Se había acabado eso de aprovechar la mañana del sábado para jugar un rato al fútbol en el antiguo colegio con mis mejores compañeros. Se habían terminado las posibilidades de tomar algo después del trabajo, porque había que estar a la hora de los baños de los niños. Por ahí empezamos y a estas alturas mi hijo mayor me expropia hasta los calcetines y calzado de deportes, dejándome en su lugar sus zapatillas más cochambrosas»

Para que las mujeres no me llamen lo que no soy, podría añadir otros tantos ejemplos referidos a ellas. Ya no hay tardes relajadas, para dar un paseo mirando escaparates, porque hay que salir corriendo al supermercado antes de que cierren y cargar y descargar cuatro veces todas las viandas que desaparecen en dos días. Poco más tarde, comprobará cómo la niña le ha estrenado la última blusa elegida con tanta ilusión. Lo dicho, le han expropiado hasta la forma de respirar.

Dejarse expropiar por la familia

Foto: ISTOCK 

¿Saben que les digo? Que aunque la palabra expropiación tenga ciertas resonancias legales, me gustaría convertirla en poesía de lo ordinario. De una poesía de la que quiero hablar hoy.

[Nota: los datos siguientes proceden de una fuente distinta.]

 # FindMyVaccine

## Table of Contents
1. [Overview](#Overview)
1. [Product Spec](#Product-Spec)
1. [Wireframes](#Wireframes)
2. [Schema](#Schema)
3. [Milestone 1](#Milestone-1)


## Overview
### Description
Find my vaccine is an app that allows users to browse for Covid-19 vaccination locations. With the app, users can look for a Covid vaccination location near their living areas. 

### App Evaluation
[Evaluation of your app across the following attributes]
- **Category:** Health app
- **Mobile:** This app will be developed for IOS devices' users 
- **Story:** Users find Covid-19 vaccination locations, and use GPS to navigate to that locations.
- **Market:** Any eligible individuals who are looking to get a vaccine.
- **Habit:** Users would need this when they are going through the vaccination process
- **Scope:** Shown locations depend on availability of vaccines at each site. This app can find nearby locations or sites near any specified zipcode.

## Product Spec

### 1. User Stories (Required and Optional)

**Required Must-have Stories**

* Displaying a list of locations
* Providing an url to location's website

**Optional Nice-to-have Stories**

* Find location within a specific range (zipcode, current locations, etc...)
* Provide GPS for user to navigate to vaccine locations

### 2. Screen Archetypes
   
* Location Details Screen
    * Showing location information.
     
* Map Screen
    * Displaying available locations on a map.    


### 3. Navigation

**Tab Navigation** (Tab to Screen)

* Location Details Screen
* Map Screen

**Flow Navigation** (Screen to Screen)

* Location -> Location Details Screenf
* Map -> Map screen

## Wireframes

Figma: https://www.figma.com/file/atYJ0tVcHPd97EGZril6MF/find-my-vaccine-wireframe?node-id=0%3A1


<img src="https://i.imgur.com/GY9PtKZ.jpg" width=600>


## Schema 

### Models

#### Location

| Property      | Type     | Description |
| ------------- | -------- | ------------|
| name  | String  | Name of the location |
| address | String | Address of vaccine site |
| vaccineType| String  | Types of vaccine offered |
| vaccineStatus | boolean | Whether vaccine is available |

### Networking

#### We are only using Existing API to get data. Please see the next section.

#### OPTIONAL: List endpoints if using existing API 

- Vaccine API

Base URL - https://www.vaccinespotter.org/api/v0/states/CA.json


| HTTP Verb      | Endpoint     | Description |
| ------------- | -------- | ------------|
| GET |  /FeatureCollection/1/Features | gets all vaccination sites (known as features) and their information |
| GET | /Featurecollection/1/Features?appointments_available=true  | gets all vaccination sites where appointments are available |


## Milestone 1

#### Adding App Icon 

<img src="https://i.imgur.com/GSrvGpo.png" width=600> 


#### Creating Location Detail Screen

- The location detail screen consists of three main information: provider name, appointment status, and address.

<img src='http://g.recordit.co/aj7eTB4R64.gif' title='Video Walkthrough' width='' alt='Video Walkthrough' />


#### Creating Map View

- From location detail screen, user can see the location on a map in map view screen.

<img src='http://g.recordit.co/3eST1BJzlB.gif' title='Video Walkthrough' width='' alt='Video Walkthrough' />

Me choca, me aplasta, me aburre, escuchar las continuas quejas de lo que «he perdido» y lo poco «que me dan». A veces, tengo la impresión de estar en un continuo litigio de «derechos», para pasar a unas cotizaciones de «mercado», y más tarde a un contrapeso de «utilidades».


¿Es que se ha olvidado ya lo que significa aquello de que por una mirada un mundo, por una sonrisa un cielo, por un beso de tu boca… yo no sé lo que daría por un beso… ¿Tanto se han abaratado los besos? ¿Se ha disparatado tanto la oferta que ya no valen nada?

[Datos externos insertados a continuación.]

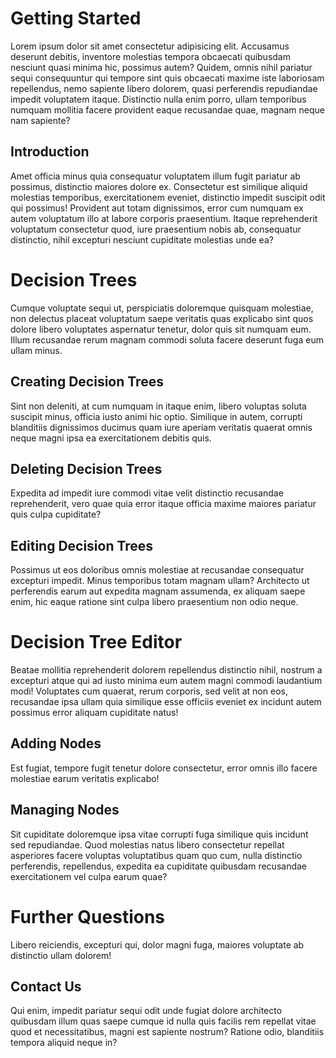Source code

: # Getting Started

Lorem ipsum dolor sit amet consectetur adipisicing elit. Accusamus
deserunt debitis, inventore molestias tempora obcaecati quibusdam
nesciunt quasi minima hic, possimus autem? Quidem, omnis nihil
pariatur sequi consequuntur qui tempore sint quis obcaecati maxime
iste laboriosam repellendus, nemo sapiente libero dolorem, quasi
perferendis repudiandae impedit voluptatem itaque. Distinctio
nulla enim porro, ullam temporibus numquam mollitia facere
provident eaque recusandae quae, magnam neque nam sapiente?

## Introduction

Amet officia minus quia consequatur
voluptatem illum fugit pariatur ab possimus, distinctio maiores
dolore ex. Consectetur est similique aliquid molestias temporibus,
exercitationem eveniet, distinctio impedit suscipit odit qui
possimus! Provident aut totam dignissimos, error cum numquam ex
autem voluptatum illo at labore corporis praesentium. Itaque
reprehenderit voluptatum consectetur quod, iure praesentium nobis
ab, consequatur distinctio, nihil excepturi nesciunt cupiditate
molestias unde ea?

# Decision Trees

Cumque voluptate sequi ut, perspiciatis
doloremque quisquam molestiae, non delectus placeat voluptatum
saepe veritatis quas explicabo sint quos dolore libero voluptates
aspernatur tenetur, dolor quis sit numquam eum. Illum recusandae
rerum magnam commodi soluta facere deserunt fuga eum ullam minus.

## Creating Decision Trees

Sint non deleniti, at cum numquam in itaque enim, libero voluptas
soluta suscipit minus, officia iusto animi hic optio. Similique in
autem, corrupti blanditiis dignissimos ducimus quam iure aperiam
veritatis quaerat omnis neque magni ipsa ea exercitationem debitis
quis.

## Deleting Decision Trees

Expedita ad impedit iure commodi vitae velit distinctio
recusandae reprehenderit, vero quae quia error itaque officia
maxime maiores pariatur quis culpa cupiditate?

## Editing Decision Trees

Possimus ut eos
doloribus omnis molestiae at recusandae consequatur excepturi
impedit. Minus temporibus totam magnam ullam? Architecto ut
perferendis earum aut expedita magnam assumenda, ex aliquam saepe
enim, hic eaque ratione sint culpa libero praesentium non odio
neque.

# Decision Tree Editor

Beatae mollitia reprehenderit dolorem repellendus
distinctio nihil, nostrum a excepturi atque qui ad iusto minima
eum autem magni commodi laudantium modi! Voluptates cum quaerat,
rerum corporis, sed velit at non eos, recusandae ipsa ullam quia
similique esse officiis eveniet ex incidunt autem possimus error
aliquam cupiditate natus!

## Adding Nodes

Est fugiat, tempore fugit tenetur dolore
consectetur, error omnis illo facere molestiae earum veritatis
explicabo!

## Managing Nodes

Sit cupiditate doloremque ipsa vitae corrupti fuga
similique quis incidunt sed repudiandae. Quod molestias natus
libero consectetur repellat asperiores facere voluptas
voluptatibus quam quo cum, nulla distinctio perferendis,
repellendus, expedita ea cupiditate quibusdam recusandae
exercitationem vel culpa earum quae?

# Further Questions

Libero reiciendis, excepturi
qui, dolor magni fuga, maiores voluptate ab distinctio ullam
dolorem!

## Contact Us

Qui enim, impedit pariatur sequi odit unde fugiat dolore
architecto quibusdam illum quas saepe cumque id nulla quis facilis
rem repellat vitae quod et necessitatibus, magni est sapiente
nostrum? Ratione odio, blanditiis tempora aliquid neque in?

Hay gente joven que cuando piden explicaciones sobre el amor en pareja, ponen cara inexpresiva y exigen argumentos como si se tratara de demostrar el teorema de Pitágoras. Me dan ganas de decir: «No, mira, eso no tiene explicación. O rebrinca en el corazón y en la cabeza, o de lo contrario, soy tremendamente torpe para explicártelo».

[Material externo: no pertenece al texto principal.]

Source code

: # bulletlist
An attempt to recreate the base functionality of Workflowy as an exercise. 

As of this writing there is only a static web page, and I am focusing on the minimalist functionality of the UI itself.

Se pretende que sea todo tan racional, tan equilibrado, tan funcional, tan operativo*que resulta imposible airearse los pulmones. Llega la asfixia. Alguna vez me he referido a la imagen lorquiana: ¿has tenido entre las manos un pájaro vivo? Pues eso mismo pero en el pulso de las venas. Por ahí también anda el amor… yo no te lo puedo explicar mejor.

Quizá mis lectores recuerdan un verso que aprendimos en Bachiller, cuando nos hablaban de Lope de Vega, afortunado amado y amador, que jamás podría haber escrito lo que llevó al tablado, sin tener el corazón en carne viva. Si hacen memoria, les vendrá a la cabeza aquellos cuatro últimos versos de un soneto inolvidable: «Beber veneno por licor suave / olvidar el provecho, amar el daño / creer que un cielo en un infierno cabe, / dar la vida y el alma a un desengaño; / esto es amor, quien lo probó lo sabe».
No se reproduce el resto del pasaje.